When I returned to Australia I faced two months of unemployment, as it was the long school vacation period. So I got straight to work:  




The Book
I had been working on my Compassion book, ‘GoInto All The World,’ all through 2014 and it was published just as I arrived back in Australia.



I held two separate book launches for friends early in the year and I had opportunities to appear on TV and radio (http://historymakersradio.com/podcast/david-chalmers) to talk about the book.

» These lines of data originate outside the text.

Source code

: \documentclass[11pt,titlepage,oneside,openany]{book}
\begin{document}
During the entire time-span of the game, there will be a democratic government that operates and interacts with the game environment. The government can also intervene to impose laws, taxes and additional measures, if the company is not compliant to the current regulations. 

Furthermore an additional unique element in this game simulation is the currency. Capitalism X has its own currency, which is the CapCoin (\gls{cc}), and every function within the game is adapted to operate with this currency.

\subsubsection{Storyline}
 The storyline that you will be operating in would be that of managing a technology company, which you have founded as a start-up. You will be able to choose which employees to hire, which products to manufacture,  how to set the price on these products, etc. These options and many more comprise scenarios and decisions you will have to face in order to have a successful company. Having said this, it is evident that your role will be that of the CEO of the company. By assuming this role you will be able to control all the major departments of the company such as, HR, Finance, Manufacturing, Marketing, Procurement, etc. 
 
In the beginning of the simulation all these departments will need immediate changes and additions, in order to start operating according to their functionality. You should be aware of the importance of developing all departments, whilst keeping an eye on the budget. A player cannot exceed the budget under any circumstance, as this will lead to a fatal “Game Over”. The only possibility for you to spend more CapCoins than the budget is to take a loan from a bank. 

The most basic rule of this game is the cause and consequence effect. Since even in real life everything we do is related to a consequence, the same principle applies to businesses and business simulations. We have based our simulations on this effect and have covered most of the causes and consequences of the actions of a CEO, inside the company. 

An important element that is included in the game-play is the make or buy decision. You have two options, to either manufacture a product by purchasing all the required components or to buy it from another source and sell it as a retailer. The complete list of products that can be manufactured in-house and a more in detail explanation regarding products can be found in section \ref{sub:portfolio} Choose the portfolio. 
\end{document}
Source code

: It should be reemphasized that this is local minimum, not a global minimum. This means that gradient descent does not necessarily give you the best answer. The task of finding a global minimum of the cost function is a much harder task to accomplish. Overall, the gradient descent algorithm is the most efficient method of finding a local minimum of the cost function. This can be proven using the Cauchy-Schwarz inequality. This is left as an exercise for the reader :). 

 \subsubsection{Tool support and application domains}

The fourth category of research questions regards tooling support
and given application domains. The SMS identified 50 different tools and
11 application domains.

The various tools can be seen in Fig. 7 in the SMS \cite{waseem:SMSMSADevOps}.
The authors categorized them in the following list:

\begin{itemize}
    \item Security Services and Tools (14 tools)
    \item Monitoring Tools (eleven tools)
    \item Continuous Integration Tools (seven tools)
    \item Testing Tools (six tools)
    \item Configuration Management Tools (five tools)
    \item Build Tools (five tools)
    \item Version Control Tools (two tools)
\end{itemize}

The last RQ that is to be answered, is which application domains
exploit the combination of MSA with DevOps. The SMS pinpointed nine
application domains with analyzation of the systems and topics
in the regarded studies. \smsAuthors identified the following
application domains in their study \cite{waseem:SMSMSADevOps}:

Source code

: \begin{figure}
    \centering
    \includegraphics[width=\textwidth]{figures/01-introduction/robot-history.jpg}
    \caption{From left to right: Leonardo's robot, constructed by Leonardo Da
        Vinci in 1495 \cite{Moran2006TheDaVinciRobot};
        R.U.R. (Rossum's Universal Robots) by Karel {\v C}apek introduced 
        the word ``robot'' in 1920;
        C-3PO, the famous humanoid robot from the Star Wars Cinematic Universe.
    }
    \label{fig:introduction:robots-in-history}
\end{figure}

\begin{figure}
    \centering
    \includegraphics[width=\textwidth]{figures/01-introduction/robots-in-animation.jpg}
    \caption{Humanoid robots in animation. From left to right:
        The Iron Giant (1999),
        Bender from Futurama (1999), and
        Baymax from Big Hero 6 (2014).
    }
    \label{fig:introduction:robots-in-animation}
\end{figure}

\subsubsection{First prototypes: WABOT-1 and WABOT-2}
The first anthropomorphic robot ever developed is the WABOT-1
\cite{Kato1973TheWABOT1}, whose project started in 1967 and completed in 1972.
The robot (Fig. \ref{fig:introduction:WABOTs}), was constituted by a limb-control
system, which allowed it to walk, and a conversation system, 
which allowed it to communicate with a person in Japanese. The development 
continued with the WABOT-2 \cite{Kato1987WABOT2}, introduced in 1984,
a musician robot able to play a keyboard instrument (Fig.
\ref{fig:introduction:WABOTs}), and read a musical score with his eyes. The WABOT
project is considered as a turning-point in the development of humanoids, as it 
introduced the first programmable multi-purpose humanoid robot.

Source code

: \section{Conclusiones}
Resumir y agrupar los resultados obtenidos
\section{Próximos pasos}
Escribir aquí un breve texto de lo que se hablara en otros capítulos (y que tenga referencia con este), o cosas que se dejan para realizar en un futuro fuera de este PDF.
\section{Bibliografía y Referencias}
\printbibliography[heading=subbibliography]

I have not sold as many as would have liked, but right from the start I dedicated it to God and I look forward to seeing what He does with it.





The Business
A few years ago I worked for a small YMCA-owned business called “YMCA Funworks.” We would go to schools, birthday parties and community events and play games, such as the giant earthball, parachute, tug-o-war, jumping castles, mini-golf etc. Unfortunately it folded after a couple of years, since it wasn’t marketed effectively and ended up costing the YMCA money. I always thought I could turn it into my own business idea, so in the period of inactivity at the start of the year I took the plunge, creating “DC Fun and Games.” I bought the business name, created a website and purchased equipment. The business did not take off this year because I ended up getting a teaching job, but I have the business name for three years, so who knows what could happen? 


Compassion kids
I have been a Compassion sponsor and advocate for nine years, and it was a major reason I returned to Australia; I missed being involved. When I returned, I was re-connected with nine kids I sponsored before I went to the Philippines and then sponsored eight more, making a total of 17, plus I am also a correspondent sponsor to five kids from Kenya, which means they have a financial sponsor but I write to them.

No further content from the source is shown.